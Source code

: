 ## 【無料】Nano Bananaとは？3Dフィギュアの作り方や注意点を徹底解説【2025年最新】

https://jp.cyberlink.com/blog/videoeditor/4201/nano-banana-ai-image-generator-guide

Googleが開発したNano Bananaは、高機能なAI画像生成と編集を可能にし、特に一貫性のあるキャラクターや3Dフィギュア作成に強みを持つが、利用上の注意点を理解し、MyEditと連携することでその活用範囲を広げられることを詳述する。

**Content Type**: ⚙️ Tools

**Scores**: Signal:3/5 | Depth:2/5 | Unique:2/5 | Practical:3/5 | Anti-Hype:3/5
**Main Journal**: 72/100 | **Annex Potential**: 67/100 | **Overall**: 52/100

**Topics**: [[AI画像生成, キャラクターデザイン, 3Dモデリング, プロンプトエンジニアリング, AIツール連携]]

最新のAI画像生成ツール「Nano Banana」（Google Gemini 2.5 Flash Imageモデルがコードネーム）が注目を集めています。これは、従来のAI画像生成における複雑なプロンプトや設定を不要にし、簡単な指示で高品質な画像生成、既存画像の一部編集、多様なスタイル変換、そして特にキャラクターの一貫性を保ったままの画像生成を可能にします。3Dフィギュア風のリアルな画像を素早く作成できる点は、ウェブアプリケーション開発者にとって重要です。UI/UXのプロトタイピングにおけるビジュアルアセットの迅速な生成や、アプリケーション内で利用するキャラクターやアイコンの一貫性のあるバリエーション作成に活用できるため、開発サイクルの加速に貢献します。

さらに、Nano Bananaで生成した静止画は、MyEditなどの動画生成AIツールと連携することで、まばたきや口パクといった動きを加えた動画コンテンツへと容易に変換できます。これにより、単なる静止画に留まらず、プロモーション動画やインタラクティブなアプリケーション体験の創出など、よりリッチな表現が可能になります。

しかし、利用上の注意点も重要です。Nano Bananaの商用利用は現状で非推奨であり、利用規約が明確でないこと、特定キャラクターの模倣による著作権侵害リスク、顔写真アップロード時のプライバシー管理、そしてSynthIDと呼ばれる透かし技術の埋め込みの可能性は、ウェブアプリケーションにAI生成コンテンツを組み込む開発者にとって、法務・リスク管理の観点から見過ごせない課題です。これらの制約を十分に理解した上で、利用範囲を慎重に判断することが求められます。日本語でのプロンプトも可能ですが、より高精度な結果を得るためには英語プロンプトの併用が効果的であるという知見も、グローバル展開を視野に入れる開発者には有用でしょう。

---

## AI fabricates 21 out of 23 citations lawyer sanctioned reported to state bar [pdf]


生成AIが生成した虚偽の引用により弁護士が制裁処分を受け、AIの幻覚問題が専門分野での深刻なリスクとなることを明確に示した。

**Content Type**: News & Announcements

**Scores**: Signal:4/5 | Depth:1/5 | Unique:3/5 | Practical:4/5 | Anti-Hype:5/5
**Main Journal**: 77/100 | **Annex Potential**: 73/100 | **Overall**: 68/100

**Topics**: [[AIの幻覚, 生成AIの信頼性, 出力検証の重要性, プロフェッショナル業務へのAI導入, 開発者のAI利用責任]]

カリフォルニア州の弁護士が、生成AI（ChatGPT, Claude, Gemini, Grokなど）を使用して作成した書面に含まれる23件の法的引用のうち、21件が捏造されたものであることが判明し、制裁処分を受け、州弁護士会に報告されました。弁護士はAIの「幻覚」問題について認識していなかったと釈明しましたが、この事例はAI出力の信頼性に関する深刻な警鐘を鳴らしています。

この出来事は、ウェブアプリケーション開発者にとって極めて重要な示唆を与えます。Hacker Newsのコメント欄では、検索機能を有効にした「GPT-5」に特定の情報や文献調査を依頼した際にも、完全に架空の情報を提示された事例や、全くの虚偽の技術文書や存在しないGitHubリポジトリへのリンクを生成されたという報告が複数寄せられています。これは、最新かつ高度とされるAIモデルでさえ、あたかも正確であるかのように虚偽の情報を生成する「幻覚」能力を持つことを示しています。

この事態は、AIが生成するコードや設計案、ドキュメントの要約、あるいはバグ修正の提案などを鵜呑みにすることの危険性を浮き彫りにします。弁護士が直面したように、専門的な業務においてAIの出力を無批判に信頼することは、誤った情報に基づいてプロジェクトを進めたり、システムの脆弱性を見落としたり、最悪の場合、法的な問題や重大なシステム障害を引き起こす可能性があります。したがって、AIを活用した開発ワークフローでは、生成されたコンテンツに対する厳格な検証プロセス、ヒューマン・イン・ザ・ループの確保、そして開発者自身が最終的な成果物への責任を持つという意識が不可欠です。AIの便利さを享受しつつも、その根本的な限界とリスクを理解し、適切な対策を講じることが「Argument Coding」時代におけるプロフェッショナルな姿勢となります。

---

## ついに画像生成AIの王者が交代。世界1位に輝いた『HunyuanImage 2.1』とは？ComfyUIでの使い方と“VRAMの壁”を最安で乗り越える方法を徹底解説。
************
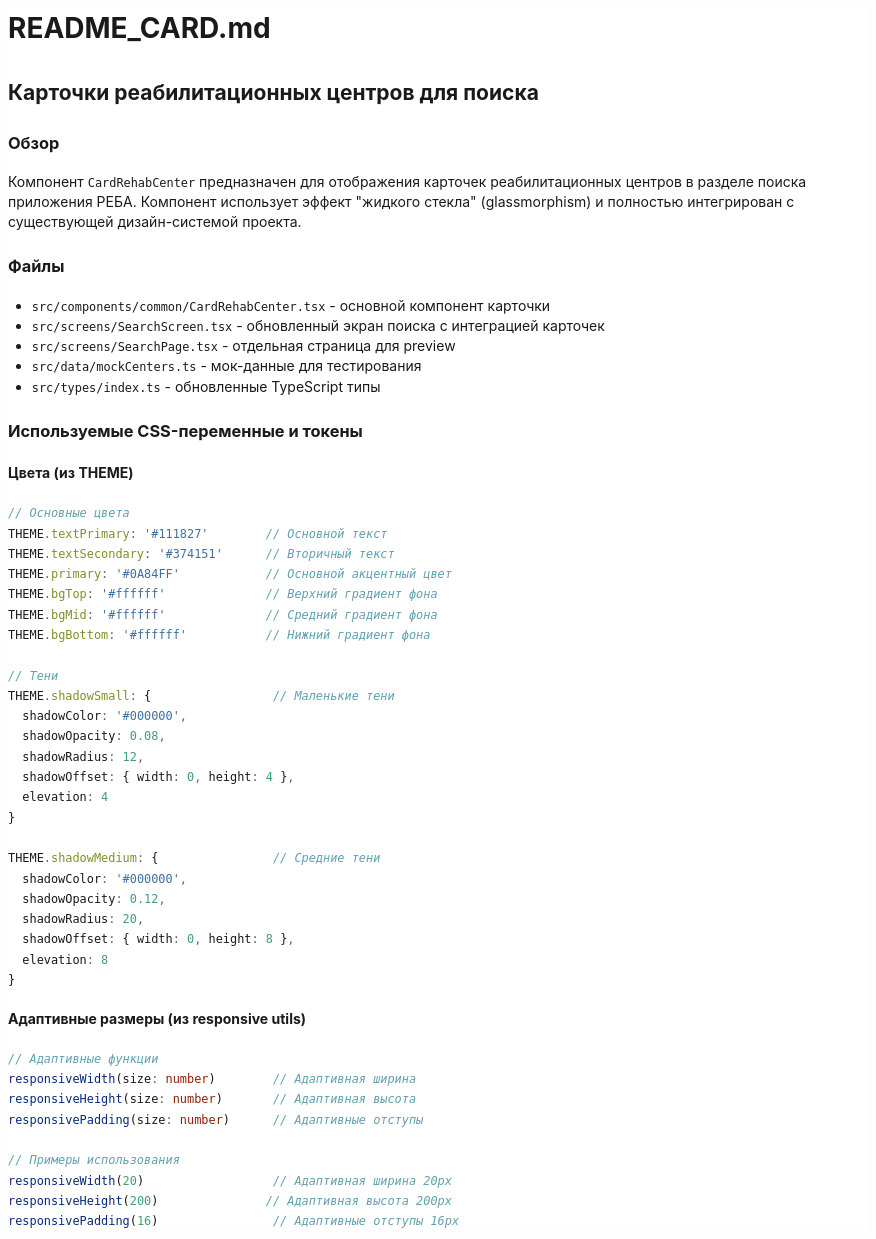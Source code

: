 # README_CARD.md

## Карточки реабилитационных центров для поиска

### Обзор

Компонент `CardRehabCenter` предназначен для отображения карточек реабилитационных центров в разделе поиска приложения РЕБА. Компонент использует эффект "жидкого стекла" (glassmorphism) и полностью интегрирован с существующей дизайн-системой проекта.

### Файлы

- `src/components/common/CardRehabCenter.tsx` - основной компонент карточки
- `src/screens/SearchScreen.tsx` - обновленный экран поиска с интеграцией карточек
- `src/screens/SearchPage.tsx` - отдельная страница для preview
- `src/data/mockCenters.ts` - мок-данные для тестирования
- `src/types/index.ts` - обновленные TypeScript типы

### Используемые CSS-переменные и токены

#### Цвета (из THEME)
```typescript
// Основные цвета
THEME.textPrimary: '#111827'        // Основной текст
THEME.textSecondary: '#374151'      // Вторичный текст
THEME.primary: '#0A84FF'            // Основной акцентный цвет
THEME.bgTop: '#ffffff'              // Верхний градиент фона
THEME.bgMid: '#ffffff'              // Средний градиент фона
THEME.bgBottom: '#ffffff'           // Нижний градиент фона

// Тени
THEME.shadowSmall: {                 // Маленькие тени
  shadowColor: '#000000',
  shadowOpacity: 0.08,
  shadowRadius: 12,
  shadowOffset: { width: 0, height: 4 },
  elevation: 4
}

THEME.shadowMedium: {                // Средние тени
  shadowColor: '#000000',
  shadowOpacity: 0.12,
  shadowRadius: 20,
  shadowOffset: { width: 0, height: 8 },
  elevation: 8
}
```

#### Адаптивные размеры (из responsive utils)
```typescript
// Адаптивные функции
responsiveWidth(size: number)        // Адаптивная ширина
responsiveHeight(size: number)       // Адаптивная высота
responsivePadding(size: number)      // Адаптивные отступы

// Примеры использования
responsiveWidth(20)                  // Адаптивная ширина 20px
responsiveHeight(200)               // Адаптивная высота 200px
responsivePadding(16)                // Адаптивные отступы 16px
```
************
Exercise directions: Filter the lines above, keeping each one that contains the string "Адаптивная".

Finished exercise:
responsiveWidth(size: number)        // Адаптивная ширина
responsiveHeight(size: number)       // Адаптивная высота
responsiveWidth(20)                  // Адаптивная ширина 20px
responsiveHeight(200)               // Адаптивная высота 200px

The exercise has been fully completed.